The Swedish SCAAR registry is nationwide and 100% complete in terms of patient enrolment; every patient undergoing coronary angiography or angioplasty in Sweden can be found in the database. In 2010 SCAAR was merged with the Swedish coronary care unit registry (RIKS-HIA), the thoracic surgery registry, the Transcatheter Aortic Valve Implantation (TAVI) registry and the secondary prevention registry into a nationwide registry called the SWEDEHEART [7]. All data in SWEDEHEART are collected in a common web-based entry page and follow-up is automatically merged with other national databases.

The British Cardiac society’s Myocardial Ischaemia National Audit Project (MINAP) registry (http://www.ucl.ac.uk/nicor/audits/minap) is also a near-complete national CCU registry which has been successful in enrolling patients consecutively and is also collecting follow-up on hard endpoints [7]. Data completeness in MINAP is >80% in most variables entered but as low as 31% in others. Furthermore, the British Cardiovascular Intervention Society (BCIS) has collected PCI audit data since 1991 including more than 81 angiography and 105 PCI sites. These data can be linked with national databases to collect long-term outcome. Denmark has two regional well-developed PCI registries with consecutive enrolment of patients undergoing angiography or PCI. However, merging of data in the shared Danish Heart Register database (http://www.dhreg.dk/uk/default.shtml) is currently suspended because of database conversion problems, thus demonstrating some of the challenges of completing registries to a high standard.

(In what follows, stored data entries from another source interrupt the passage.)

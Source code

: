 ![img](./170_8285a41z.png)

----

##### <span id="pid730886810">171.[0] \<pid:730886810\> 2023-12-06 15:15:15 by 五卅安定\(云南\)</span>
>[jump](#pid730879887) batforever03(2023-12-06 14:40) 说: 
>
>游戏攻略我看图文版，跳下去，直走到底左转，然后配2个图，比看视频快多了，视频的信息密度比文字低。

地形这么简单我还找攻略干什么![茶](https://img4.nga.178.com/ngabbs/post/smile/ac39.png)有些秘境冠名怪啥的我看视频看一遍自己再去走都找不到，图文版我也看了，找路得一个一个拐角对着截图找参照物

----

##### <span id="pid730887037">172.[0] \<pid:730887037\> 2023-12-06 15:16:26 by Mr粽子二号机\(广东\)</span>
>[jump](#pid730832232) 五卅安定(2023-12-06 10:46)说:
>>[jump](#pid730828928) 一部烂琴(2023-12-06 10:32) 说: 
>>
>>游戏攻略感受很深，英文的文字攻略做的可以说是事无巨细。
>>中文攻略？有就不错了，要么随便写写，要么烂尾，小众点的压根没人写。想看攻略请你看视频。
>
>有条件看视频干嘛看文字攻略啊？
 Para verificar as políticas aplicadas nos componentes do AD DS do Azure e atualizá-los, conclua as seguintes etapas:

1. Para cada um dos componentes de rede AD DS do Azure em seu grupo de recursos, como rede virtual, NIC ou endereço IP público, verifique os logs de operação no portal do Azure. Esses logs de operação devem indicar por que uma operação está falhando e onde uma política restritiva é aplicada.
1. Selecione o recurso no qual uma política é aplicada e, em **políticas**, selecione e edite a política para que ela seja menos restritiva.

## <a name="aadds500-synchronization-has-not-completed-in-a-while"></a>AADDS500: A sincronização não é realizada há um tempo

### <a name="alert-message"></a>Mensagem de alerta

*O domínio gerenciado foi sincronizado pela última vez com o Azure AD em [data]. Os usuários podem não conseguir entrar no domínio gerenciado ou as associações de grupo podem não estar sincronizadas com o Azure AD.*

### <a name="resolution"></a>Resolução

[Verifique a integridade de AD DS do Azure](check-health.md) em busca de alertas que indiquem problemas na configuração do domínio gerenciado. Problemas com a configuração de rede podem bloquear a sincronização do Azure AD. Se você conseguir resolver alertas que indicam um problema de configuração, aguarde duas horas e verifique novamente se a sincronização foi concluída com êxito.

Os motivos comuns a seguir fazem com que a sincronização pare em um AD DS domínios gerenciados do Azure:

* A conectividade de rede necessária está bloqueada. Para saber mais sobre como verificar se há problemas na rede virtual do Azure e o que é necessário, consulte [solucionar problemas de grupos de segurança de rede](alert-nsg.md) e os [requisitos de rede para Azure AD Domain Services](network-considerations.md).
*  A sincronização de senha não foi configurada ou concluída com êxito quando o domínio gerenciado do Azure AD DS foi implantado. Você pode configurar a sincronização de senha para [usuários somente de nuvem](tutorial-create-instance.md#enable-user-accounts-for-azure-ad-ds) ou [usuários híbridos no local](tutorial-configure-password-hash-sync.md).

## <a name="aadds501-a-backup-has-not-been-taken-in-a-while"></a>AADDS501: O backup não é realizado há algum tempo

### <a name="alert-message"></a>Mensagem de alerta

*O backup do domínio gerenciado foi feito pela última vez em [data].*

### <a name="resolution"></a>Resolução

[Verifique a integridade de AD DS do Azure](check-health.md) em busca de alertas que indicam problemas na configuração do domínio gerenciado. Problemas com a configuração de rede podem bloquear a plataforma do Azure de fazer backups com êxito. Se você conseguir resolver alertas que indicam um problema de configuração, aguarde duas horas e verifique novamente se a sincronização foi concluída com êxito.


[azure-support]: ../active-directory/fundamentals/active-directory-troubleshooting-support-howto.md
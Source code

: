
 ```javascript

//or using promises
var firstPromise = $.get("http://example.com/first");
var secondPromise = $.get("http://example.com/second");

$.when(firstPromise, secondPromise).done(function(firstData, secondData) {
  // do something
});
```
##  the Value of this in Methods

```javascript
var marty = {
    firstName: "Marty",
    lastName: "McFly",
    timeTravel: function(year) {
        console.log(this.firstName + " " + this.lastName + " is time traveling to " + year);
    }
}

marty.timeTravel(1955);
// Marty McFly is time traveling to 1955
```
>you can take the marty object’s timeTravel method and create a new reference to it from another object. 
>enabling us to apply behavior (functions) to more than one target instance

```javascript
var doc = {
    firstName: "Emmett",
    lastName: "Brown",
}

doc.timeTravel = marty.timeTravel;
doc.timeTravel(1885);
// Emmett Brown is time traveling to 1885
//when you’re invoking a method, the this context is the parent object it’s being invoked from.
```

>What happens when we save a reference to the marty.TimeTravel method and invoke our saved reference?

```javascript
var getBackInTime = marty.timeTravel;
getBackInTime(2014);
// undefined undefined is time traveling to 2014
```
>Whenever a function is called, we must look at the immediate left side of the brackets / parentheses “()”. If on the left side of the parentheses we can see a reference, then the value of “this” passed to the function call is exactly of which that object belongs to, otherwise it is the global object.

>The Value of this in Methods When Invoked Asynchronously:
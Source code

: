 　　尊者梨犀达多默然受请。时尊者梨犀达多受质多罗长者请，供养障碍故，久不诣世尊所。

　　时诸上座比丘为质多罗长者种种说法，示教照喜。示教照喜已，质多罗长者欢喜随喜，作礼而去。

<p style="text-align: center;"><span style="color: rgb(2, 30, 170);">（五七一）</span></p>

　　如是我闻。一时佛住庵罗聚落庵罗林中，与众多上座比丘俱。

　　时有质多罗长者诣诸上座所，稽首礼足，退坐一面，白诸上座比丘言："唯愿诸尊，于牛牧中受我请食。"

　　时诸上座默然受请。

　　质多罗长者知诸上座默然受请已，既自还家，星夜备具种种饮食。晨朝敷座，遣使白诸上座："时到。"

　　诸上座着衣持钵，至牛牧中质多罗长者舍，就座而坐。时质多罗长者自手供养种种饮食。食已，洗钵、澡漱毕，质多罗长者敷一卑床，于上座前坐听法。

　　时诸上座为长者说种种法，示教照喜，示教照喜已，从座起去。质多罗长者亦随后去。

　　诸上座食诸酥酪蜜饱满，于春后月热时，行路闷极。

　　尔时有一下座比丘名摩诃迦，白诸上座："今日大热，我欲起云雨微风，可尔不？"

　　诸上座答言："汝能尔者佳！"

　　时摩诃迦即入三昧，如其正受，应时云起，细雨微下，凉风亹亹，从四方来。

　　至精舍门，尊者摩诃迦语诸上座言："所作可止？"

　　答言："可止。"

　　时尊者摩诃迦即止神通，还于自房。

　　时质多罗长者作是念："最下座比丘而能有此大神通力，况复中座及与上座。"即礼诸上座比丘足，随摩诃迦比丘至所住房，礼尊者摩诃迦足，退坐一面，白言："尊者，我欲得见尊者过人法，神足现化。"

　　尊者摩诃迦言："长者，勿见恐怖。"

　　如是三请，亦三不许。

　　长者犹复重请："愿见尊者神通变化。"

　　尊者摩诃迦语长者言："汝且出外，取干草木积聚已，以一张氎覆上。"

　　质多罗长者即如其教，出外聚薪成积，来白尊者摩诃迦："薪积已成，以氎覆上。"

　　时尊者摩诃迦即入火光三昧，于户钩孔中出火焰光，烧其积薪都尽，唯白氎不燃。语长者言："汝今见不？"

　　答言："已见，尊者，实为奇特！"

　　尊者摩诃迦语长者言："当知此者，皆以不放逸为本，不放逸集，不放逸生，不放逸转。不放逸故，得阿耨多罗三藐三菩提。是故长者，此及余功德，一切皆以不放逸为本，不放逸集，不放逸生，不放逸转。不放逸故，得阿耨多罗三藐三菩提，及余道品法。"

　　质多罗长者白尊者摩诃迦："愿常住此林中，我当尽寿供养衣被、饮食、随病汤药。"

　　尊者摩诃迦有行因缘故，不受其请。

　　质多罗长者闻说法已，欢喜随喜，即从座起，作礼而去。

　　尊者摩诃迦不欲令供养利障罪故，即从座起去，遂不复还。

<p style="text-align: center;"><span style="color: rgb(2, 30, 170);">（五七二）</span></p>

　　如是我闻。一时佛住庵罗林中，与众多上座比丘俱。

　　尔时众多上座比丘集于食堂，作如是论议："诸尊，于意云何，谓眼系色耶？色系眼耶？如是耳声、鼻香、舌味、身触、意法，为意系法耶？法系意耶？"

As an illustration of the prospects of healthcare quality registries the ongoing recruitment into the world’s largest person identification registry, the Indian Aadhaar unique identification project (http://uidai.gov.in/) which aims to include 1.2 billion people, deserves mentioning. Although Aadhaar is in an early phase of development and currently focuses on enrolment, one of the future aims is to use the registry also as a platform for healthcare service evaluation and delivery.

Conclusions

Over the last few years, registries in cardiovascular medicine in general, and within interventional cardiology in particular, have gained more attention as well as an increasingly prominent profile in medical journals. By consecutive enrolment of complete patient populations, the methodology is a powerful tool for describing the healthcare that is actually being provided, including the complications and benefits of different therapies. When reviewing reports and papers originating from registries, it is very important to be cautious in the interpretation of the comparison of outcomes between different treatment alternatives. Observational studies should always be considered non-definitive and hypothesis generating. In order to avoid selection bias, randomisation of patients may be included within a clinical registry, combining some of the most important features of a prospective randomised trial with the key strengths of a large-scale clinical registry.

For devices and pharmaceutical agents with inadequate proof of clinical efficacy and safety, less selective populations in post-marketing surveillance studies may provide only a conditional commercial approval from the regulatory bodies, with further requests to prove safety and efficacy. Ideally, these should be performed within large-scale clinical registries driven by academic institutions, rather than those of industry.

Personal perspective - Stefan James

The future of evidence-based medicine belongs to large healthcare quality registries. The impact of registries on treatment and excellence of care will depend on data quality, completeness and coverage. Prospective use of quality registries could potentially revolutionise clinical trials by the fast inclusion of large patient numbers, focus on hard endpoints and complete follow-up and at a fraction of the costs of today’s RCTS. With the organisation of quality registries in large European countries and initiatives such as Aadhaar in India, the future could soon be here.